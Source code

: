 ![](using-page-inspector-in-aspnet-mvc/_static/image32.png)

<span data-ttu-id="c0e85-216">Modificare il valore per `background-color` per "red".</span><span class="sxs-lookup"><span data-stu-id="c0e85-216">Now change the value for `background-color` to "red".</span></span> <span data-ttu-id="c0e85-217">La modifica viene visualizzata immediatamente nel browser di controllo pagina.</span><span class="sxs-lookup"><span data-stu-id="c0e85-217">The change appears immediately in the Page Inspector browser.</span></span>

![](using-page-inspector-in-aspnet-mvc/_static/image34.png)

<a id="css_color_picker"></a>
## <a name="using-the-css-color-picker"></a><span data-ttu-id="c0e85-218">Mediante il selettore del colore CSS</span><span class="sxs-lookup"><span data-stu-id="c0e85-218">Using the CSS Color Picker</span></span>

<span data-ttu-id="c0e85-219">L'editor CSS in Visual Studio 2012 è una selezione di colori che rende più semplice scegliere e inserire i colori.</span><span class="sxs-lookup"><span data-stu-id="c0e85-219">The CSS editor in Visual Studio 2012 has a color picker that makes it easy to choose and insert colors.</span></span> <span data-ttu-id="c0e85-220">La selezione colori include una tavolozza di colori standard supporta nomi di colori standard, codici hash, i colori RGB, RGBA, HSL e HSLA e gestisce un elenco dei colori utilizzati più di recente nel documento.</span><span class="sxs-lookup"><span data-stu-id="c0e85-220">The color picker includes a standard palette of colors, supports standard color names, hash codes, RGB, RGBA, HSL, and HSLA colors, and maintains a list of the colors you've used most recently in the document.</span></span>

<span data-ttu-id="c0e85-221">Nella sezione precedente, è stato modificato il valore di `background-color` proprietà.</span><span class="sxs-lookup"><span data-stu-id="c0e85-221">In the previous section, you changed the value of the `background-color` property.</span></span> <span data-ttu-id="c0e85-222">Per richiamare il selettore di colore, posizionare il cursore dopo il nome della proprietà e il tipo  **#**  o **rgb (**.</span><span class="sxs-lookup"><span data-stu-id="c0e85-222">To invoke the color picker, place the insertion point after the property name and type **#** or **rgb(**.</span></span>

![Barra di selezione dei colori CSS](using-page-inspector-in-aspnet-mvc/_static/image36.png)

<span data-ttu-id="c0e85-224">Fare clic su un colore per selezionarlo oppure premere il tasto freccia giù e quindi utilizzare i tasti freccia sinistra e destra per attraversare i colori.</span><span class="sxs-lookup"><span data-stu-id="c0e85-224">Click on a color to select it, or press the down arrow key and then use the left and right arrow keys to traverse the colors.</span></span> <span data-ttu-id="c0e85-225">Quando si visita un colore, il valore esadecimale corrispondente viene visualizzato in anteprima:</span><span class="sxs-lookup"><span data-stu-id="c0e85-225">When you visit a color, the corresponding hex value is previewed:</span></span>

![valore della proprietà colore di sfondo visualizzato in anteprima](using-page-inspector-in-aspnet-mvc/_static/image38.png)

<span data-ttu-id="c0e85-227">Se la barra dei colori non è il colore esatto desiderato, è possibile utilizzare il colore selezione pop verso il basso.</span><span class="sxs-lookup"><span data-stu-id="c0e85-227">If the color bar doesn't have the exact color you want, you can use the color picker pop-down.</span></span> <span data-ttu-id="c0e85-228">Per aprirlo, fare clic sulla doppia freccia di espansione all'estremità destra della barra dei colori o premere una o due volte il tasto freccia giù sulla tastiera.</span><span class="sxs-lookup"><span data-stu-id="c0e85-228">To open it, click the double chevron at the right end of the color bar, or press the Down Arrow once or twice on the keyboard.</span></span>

============

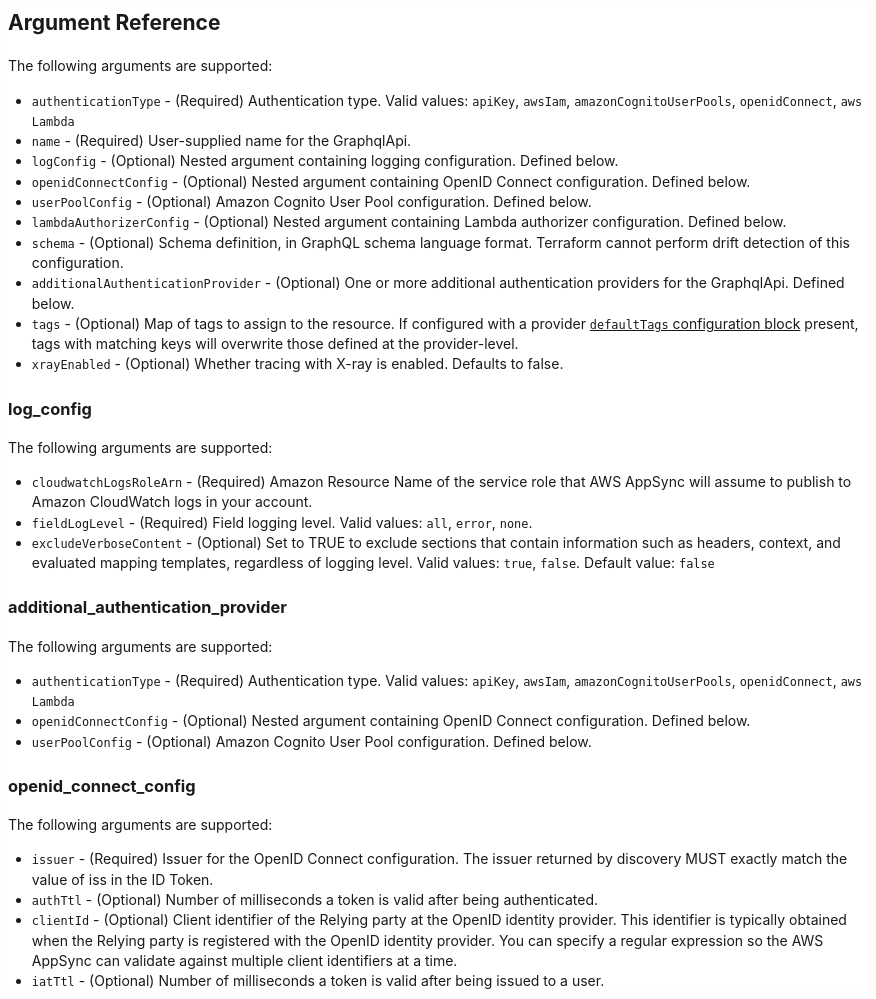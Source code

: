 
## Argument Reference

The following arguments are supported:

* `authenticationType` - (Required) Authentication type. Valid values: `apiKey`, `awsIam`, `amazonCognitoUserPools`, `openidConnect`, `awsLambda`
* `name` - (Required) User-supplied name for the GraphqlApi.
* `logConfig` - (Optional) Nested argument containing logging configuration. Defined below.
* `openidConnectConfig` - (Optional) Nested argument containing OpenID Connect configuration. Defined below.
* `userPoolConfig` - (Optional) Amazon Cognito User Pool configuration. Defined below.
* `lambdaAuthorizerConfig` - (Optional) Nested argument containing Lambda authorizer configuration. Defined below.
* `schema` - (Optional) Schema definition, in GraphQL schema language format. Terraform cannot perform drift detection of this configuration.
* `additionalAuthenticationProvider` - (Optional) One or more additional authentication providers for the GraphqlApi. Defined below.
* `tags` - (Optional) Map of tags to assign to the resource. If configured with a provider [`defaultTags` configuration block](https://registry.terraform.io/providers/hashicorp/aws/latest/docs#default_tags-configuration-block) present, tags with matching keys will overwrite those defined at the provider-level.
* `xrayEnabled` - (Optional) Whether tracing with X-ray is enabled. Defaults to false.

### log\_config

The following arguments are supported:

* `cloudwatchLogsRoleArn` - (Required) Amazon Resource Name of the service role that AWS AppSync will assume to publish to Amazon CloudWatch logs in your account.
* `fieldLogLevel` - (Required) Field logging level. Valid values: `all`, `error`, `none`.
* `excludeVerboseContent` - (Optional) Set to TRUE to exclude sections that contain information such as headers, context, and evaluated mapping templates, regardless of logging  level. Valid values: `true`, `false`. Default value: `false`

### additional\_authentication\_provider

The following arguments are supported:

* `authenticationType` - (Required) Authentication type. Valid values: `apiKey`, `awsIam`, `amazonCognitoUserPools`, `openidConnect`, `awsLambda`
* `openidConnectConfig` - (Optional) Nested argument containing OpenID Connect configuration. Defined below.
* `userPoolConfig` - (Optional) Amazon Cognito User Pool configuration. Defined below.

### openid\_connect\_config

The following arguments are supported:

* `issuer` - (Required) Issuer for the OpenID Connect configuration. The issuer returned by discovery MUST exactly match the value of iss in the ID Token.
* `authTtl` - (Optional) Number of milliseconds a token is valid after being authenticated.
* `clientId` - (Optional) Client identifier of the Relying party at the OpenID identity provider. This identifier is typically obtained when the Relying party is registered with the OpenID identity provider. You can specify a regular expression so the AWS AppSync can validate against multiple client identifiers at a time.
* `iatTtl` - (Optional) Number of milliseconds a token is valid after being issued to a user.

============

* What the exercise asks *
Above is a listing; print exactly its lines from the one with "della proprietà colore" through the one with "on the keyboard.</span></span>", and no other lines.

* Task result *
![valore della proprietà colore di sfondo visualizzato in anteprima](using-page-inspector-in-aspnet-mvc/_static/image38.png)

<span data-ttu-id="c0e85-227">Se la barra dei colori non è il colore esatto desiderato, è possibile utilizzare il colore selezione pop verso il basso.</span><span class="sxs-lookup"><span data-stu-id="c0e85-227">If the color bar doesn't have the exact color you want, you can use the color picker pop-down.</span></span> <span data-ttu-id="c0e85-228">Per aprirlo, fare clic sulla doppia freccia di espansione all'estremità destra della barra dei colori o premere una o due volte il tasto freccia giù sulla tastiera.</span><span class="sxs-lookup"><span data-stu-id="c0e85-228">To open it, click the double chevron at the right end of the color bar, or press the Down Arrow once or twice on the keyboard.</span></span>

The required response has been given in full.